NEW DELHI: In an unprecedented move, the government on Tuesday issued a presidential directive forcing state-owned miner Coal India Ltd (CIL) to supply at least 80 per cent of the quantity committed to power companies. However, the directive gave the company freedom to relax the penalty that would be payable in case of a shortfall.
Currently, the company pays as penalty 10 per cent of the average cost of the overall quantum of the shortfall on 80 per cent of the committed Annual Contracted Quantity (ACQ). The company board, in its meetings last week, had put a relaxation in the 10 per cent penalty clause as a condition before the government for signing Fuel Supply Agreements (FSAs) at 80 per cent commitment.
“We have agreed on this condition. In the presidential directive we have issued today, CIL has been given the freedom to choose the level of relaxed penalty at which it is comfortable and can assure supply,” coal minister Sriprakash Jaiswal told Business Standard.

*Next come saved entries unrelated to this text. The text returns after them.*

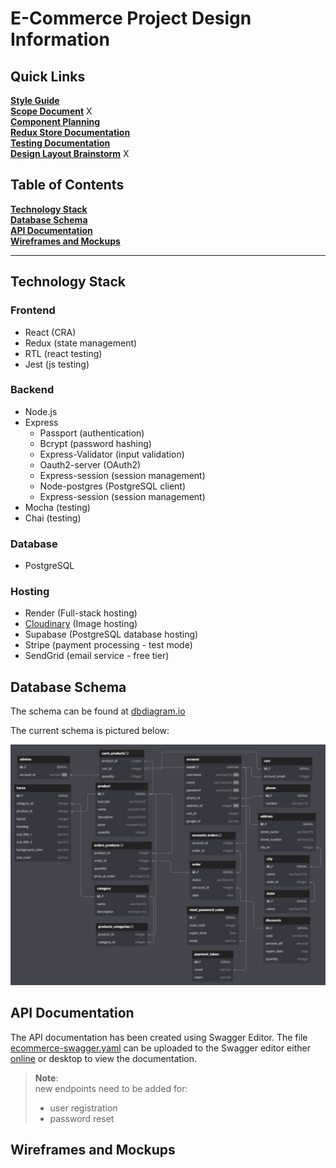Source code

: # E-Commerce Project Design Information

## Quick Links

[**Style Guide**](design_docs/style_guide.md) <br>
[**Scope Document**](design_docs/scope_document.md) X<br>
[**Component Planning**](design_docs/component_planning.md)  <br>
[**Redux Store Documentation**](design_docs/redux_store_documentation.md)  <br>
[**Testing Documentation**](design_docs/testing_documentation.md)<br>
[**Design Layout Brainstorm**](design_docs/design_layout_brainstorm.md) X<br>

## Table of Contents

[**Technology Stack**](#technology-stack)<br>
[**Database Schema**](#database-schema)<br>
[**API Documentation**](#api-documentation)<br>
[**Wireframes and Mockups**](#wireframes-and-mockups)<br>

---

## Technology Stack

### Frontend
- React (CRA)
- Redux (state management)
- RTL (react testing)
- Jest (js testing)

### Backend
- Node.js
- Express
    - Passport (authentication)
    - Bcrypt (password hashing)
    - Express-Validator (input validation)
    - Oauth2-server (OAuth2)
    - Express-session (session management)
    - Node-postgres (PostgreSQL client)
    - Express-session (session management)
- Mocha (testing)
- Chai (testing)

### Database
- PostgreSQL

### Hosting
- Render (Full-stack hosting)
- [Cloudinary](https://cloudinary.com/) (Image hosting)
- Supabase (PostgreSQL database hosting)
- Stripe (payment processing - test mode)
- SendGrid (email service - free tier)

## Database Schema

The schema can be found at [dbdiagram.io](https://dbdiagram.io/d/E-Commerce-Codecademy-66b97b108b4bb5230ed3f102)

The current schema is pictured below:

![database schema](/Design/design_docs/imgs/DB_Schema.png)

## API Documentation

The API documentation has been created using Swagger Editor. The file [ecommerce-swagger.yaml](ecommerce-swagger.yaml) can be uploaded to the Swagger editor either [online](https://editor.swagger.io/) or desktop to view the documentation.

> **Note**:<br>
> new endpoints need to be added for:
> - user registration
> - password reset

## Wireframes and Mockups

Asked whether issuing a presidential directive forcing a listed Maharatna company — the world’s largest coal producer — to commit supply against its wish would affect investor confidence, Jaiswal said, “CIL was asked to commit 100 per cent supply by the Prime Minister’s Office (PMO) but we brought it down to only 80 per cent. Is this unfair?” He also expressed hope all the FSAs with power companies would be signed within a week.
The minister also said CIL would not be hit adversely by any possible penalty outgo, owing to its robust financial health. “The company has produced four million tonnes of extra coal and has made 10 per cent growth in profit at around Rs 12,000 crore in 2011-12. It will be able to manage,” he said.
The Bombay Stock Exchange (BSE)-listed CIL has not yet announced its annual results for the financial year ended March 2012. For the third quarter ended December 2011, the company registered a 54 per cent jump in net profit at Rs 4,037 crore. Total income grew 24 per cent to Rs 17,205 crore during the quarter.
Experts say today’s directive could dampen investor sentiment in the company. The move, however, comes as a breather for power firms struggling on the fuel front, as it would ramp up fuel supply for projects of 30,000-Mw capacity. CIL did not respond to the development.
The directive has followed disapproval of a few of the company board members last week to a PMO directive asking CIL to sign FSAs with power firms. After a high-level meeting with a delegation comprising chiefs of the country’s most powerful companies in January, the PMO had set a March 31 deadline for CIL to sign full supply agreements for all projects commissioned before December 2011.
CIL’s production remained flat at 431 million tonne (MT) last fiscal. The company produced around 436 MT in 2011-12, missing a lowered target of 440 MT. The company’s share price on the BSE on Tuesday closed at Rs 342.7, up 0.6 per cent from the previous close.